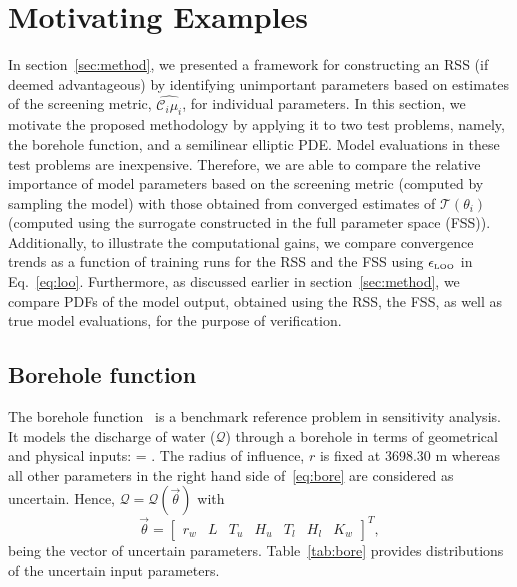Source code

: \section{Motivating Examples}
\label{sec:examples}

In section~\ref{sec:method}, we presented a framework for constructing
an RSS (if deemed advantageous) by identifying unimportant parameters based on 
estimates of the screening metric, $\widehat{\mathcal{C}_i\mu_i}$,
for individual parameters.
In this section, we motivate the proposed methodology by applying it to two
test problems,
namely, the borehole function, and a semilinear elliptic PDE.
Model evaluations in these test
problems are inexpensive. Therefore, we are able to compare the 
relative importance of model parameters based
on the screening metric (computed by sampling the model) with 
those obtained from converged estimates of $\mathcal{T}(\theta_i)$ (computed
using the surrogate constructed in the
full parameter space (FSS)). Additionally, to illustrate the computational gains, 
we compare
convergence trends as a function of training runs for the RSS and the FSS using 
$\epsilon_{\mbox{\tiny LOO}}$ in Eq.~\ref{eq:loo}. 
Furthermore, as discussed earlier in section~\ref{sec:method}, we compare
PDFs of the model output, obtained using the RSS, the FSS,
as well as true model evaluations, for
the purpose of verification. 

\subsection{Borehole function}

The borehole function~\cite{Morris:1993} is a benchmark reference problem in sensitivity analysis.
It models the discharge of water ($\mathcal{Q}$) through a borehole in terms of
geometrical and physical inputs:
\be
{} = .
\label{eq:bore}
\ee
The radius of influence, $r$ is fixed at 3698.30 m whereas all other parameters
in the right hand side of~\eqref{eq:bore} are considered 
as uncertain. Hence, $\mathcal{Q} = \mathcal{Q}(\vec{\theta})$ with 
\[
\vec{\theta} = \begin{bmatrix}r_w & L & T_u & H_u & T_l & H_l & 
K_w\end{bmatrix}^T, 
\]
being the vector of
uncertain parameters. Table~\ref{tab:bore} provides distributions of the
uncertain input parameters. 


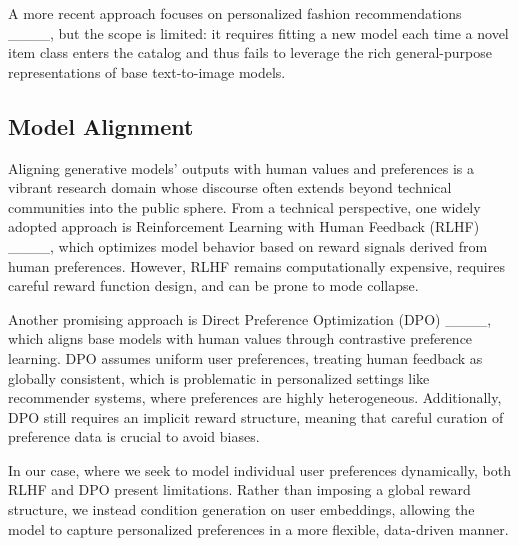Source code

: A more recent approach focuses on personalized fashion recommendations ____, but the scope is limited: it requires fitting a new model each time a novel item class enters the catalog and thus fails to leverage the rich general-purpose representations of base text-to-image models.



\subsection{Model Alignment}

Aligning generative models' outputs with human values and preferences is a vibrant research domain whose discourse often extends beyond technical communities into the public sphere. From a technical perspective, one widely adopted approach is Reinforcement Learning with Human Feedback (RLHF) ____, which optimizes model behavior based on reward signals derived from human preferences. However, RLHF remains computationally expensive, requires careful reward function design, and can be prone to mode collapse.

Another promising approach is Direct Preference Optimization (DPO) ____, which aligns base models with human values through contrastive preference learning. DPO assumes uniform user preferences, treating human feedback as globally consistent, which is problematic in personalized settings like recommender systems, where preferences are highly heterogeneous. Additionally, DPO still requires an implicit reward structure, meaning that careful curation of preference data is crucial to avoid biases.

In our case, where we seek to model individual user preferences dynamically, both RLHF and DPO present limitations. Rather than imposing a global reward structure, we instead condition generation on user embeddings, allowing the model to capture personalized preferences in a more flexible, data-driven manner.

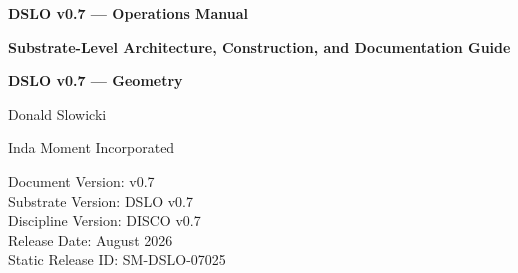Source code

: 

\begin{titlepage}
\centering

{\Large\bfseries DSLO v0.7 --- Operations Manual\par}
\vspace{2em}
{\large\bfseries Substrate-Level Architecture, Construction, and Documentation Guide\par}
\vspace{1em}

{\Large\bfseries DSLO v0.7 --- Geometry\par}

\vspace{2em}
{\large Donald Slowicki\par}
{\small Inda Moment Incorporated\par}

\vfill

{\small
Document Version: v0.7\\
Substrate Version: DSLO v0.7\\
Discipline Version: DISCO v0.7\\
Release Date: August 2026\\
Static Release ID: SM-DSLO-07025\\
}

\end{titlepage}


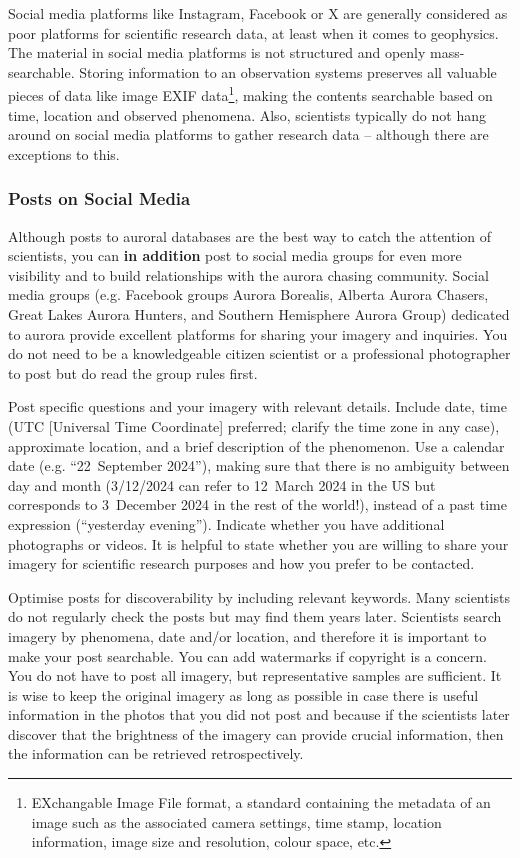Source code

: \documentclass{article}
\begin{document}
Social media platforms like Instagram, Facebook or X are generally considered as poor platforms for scientific research data, at least when it comes to geophysics. The material in social media platforms is not structured and openly mass-searchable. Storing information to an observation systems preserves all valuable pieces of data like image EXIF data\footnote{EXchangable Image File format, a standard containing the metadata of an image such as the associated camera settings, time stamp, location information, image size and resolution, colour space, etc.}, making the contents searchable based on time, location and observed phenomena. Also, scientists typically do not hang around on social media platforms to gather research data -- although there are exceptions to this.

\subsubsection{Posts on Social Media}


Although posts to auroral databases are the best way to catch the attention of scientists, you can \textbf{in addition} post to social media groups for even more visibility and to build relationships with the aurora chasing community.
Social media groups (e.g. Facebook groups Aurora Borealis, Alberta Aurora Chasers, Great Lakes Aurora Hunters, and Southern Hemisphere Aurora Group) dedicated to aurora provide excellent platforms for sharing your imagery and inquiries. You do not need to be a knowledgeable citizen scientist or a professional photographer to post but do read the group rules first.

Post specific questions and your imagery with relevant details. Include date, time (UTC [Universal Time Coordinate] preferred; clarify the time zone in any case), approximate location, and a brief description of the phenomenon. Use a calendar date (e.g. ``22~September 2024''), making sure that there is no ambiguity between day and month (3/12/2024 can refer to 12~March 2024 in the US but corresponds to 3~December 2024 in the rest of the world!), instead of a past time expression (``yesterday evening''). Indicate whether you have additional photographs or videos. It is helpful to state whether you are willing to share your imagery for scientific research purposes and how you prefer to be contacted. 
 
Optimise posts for discoverability by including relevant keywords. Many scientists do not regularly check the posts but may find them years later. Scientists search imagery by phenomena, date and/or location, and therefore it is important to make your post searchable. You can add watermarks if copyright is a concern. You do not have to post all imagery, but representative samples are sufficient. It is wise to keep the original imagery as long as possible in case there is useful information in the photos that you did not post and because if the scientists later discover that the brightness of the imagery can provide crucial information, then the information can be retrieved retrospectively.
\end{document}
....
• [Instructions for the task]
In your copy, include no pictures, but reproduce all records exactly.

• [Answer section]
Source code

: \section{Motivating Examples}
\label{sec:examples}

In section~\ref{sec:method}, we presented a framework for constructing
an RSS (if deemed advantageous) by identifying unimportant parameters based on 
estimates of the screening metric, $\widehat{\mathcal{C}_i\mu_i}$,
for individual parameters.
In this section, we motivate the proposed methodology by applying it to two
test problems,
namely, the borehole function, and a semilinear elliptic PDE.
Model evaluations in these test
problems are inexpensive. Therefore, we are able to compare the 
relative importance of model parameters based
on the screening metric (computed by sampling the model) with 
those obtained from converged estimates of $\mathcal{T}(\theta_i)$ (computed
using the surrogate constructed in the
full parameter space (FSS)). Additionally, to illustrate the computational gains, 
we compare
convergence trends as a function of training runs for the RSS and the FSS using 
$\epsilon_{\mbox{\tiny LOO}}$ in Eq.~\ref{eq:loo}. 
Furthermore, as discussed earlier in section~\ref{sec:method}, we compare
PDFs of the model output, obtained using the RSS, the FSS,
as well as true model evaluations, for
the purpose of verification. 

\subsection{Borehole function}

The borehole function~\cite{Morris:1993} is a benchmark reference problem in sensitivity analysis.
It models the discharge of water ($\mathcal{Q}$) through a borehole in terms of
geometrical and physical inputs:
\be
{} = .
\label{eq:bore}
\ee
The radius of influence, $r$ is fixed at 3698.30 m whereas all other parameters
in the right hand side of~\eqref{eq:bore} are considered 
as uncertain. Hence, $\mathcal{Q} = \mathcal{Q}(\vec{\theta})$ with 
\[
\vec{\theta} = \begin{bmatrix}r_w & L & T_u & H_u & T_l & H_l & 
K_w\end{bmatrix}^T, 
\]
being the vector of
uncertain parameters. Table~\ref{tab:bore} provides distributions of the
uncertain input parameters. 


Source code

: A more recent approach focuses on personalized fashion recommendations ____, but the scope is limited: it requires fitting a new model each time a novel item class enters the catalog and thus fails to leverage the rich general-purpose representations of base text-to-image models.



\subsection{Model Alignment}

Aligning generative models' outputs with human values and preferences is a vibrant research domain whose discourse often extends beyond technical communities into the public sphere. From a technical perspective, one widely adopted approach is Reinforcement Learning with Human Feedback (RLHF) ____, which optimizes model behavior based on reward signals derived from human preferences. However, RLHF remains computationally expensive, requires careful reward function design, and can be prone to mode collapse.

Another promising approach is Direct Preference Optimization (DPO) ____, which aligns base models with human values through contrastive preference learning. DPO assumes uniform user preferences, treating human feedback as globally consistent, which is problematic in personalized settings like recommender systems, where preferences are highly heterogeneous. Additionally, DPO still requires an implicit reward structure, meaning that careful curation of preference data is crucial to avoid biases.

In our case, where we seek to model individual user preferences dynamically, both RLHF and DPO present limitations. Rather than imposing a global reward structure, we instead condition generation on user embeddings, allowing the model to capture personalized preferences in a more flexible, data-driven manner.

Source code

: 

\begin{titlepage}
\centering

{\Large\bfseries DSLO v0.7 --- Operations Manual\par}
\vspace{2em}
{\large\bfseries Substrate-Level Architecture, Construction, and Documentation Guide\par}
\vspace{1em}

{\Large\bfseries DSLO v0.7 --- Geometry\par}

\vspace{2em}
{\large Donald Slowicki\par}
{\small Inda Moment Incorporated\par}

\vfill

{\small
Document Version: v0.7\\
Substrate Version: DSLO v0.7\\
Discipline Version: DISCO v0.7\\
Release Date: August 2026\\
Static Release ID: SM-DSLO-07025\\
}

\end{titlepage}


Source code

: \documentclass{article}
\begin{document}
Social media platforms like Instagram, Facebook or X are generally considered as poor platforms for scientific research data, at least when it comes to geophysics. The material in social media platforms is not structured and openly mass-searchable. Storing information to an observation systems preserves all valuable pieces of data like image EXIF data\footnote{EXchangable Image File format, a standard containing the metadata of an image such as the associated camera settings, time stamp, location information, image size and resolution, colour space, etc.}, making the contents searchable based on time, location and observed phenomena. Also, scientists typically do not hang around on social media platforms to gather research data -- although there are exceptions to this.

\subsubsection{Posts on Social Media}


Although posts to auroral databases are the best way to catch the attention of scientists, you can \textbf{in addition} post to social media groups for even more visibility and to build relationships with the aurora chasing community.
Social media groups (e.g. Facebook groups Aurora Borealis, Alberta Aurora Chasers, Great Lakes Aurora Hunters, and Southern Hemisphere Aurora Group) dedicated to aurora provide excellent platforms for sharing your imagery and inquiries. You do not need to be a knowledgeable citizen scientist or a professional photographer to post but do read the group rules first.

Post specific questions and your imagery with relevant details. Include date, time (UTC [Universal Time Coordinate] preferred; clarify the time zone in any case), approximate location, and a brief description of the phenomenon. Use a calendar date (e.g. ``22~September 2024''), making sure that there is no ambiguity between day and month (3/12/2024 can refer to 12~March 2024 in the US but corresponds to 3~December 2024 in the rest of the world!), instead of a past time expression (``yesterday evening''). Indicate whether you have additional photographs or videos. It is helpful to state whether you are willing to share your imagery for scientific research purposes and how you prefer to be contacted. 
 
Optimise posts for discoverability by including relevant keywords. Many scientists do not regularly check the posts but may find them years later. Scientists search imagery by phenomena, date and/or location, and therefore it is important to make your post searchable. You can add watermarks if copyright is a concern. You do not have to post all imagery, but representative samples are sufficient. It is wise to keep the original imagery as long as possible in case there is useful information in the photos that you did not post and because if the scientists later discover that the brightness of the imagery can provide crucial information, then the information can be retrieved retrospectively.
\end{document}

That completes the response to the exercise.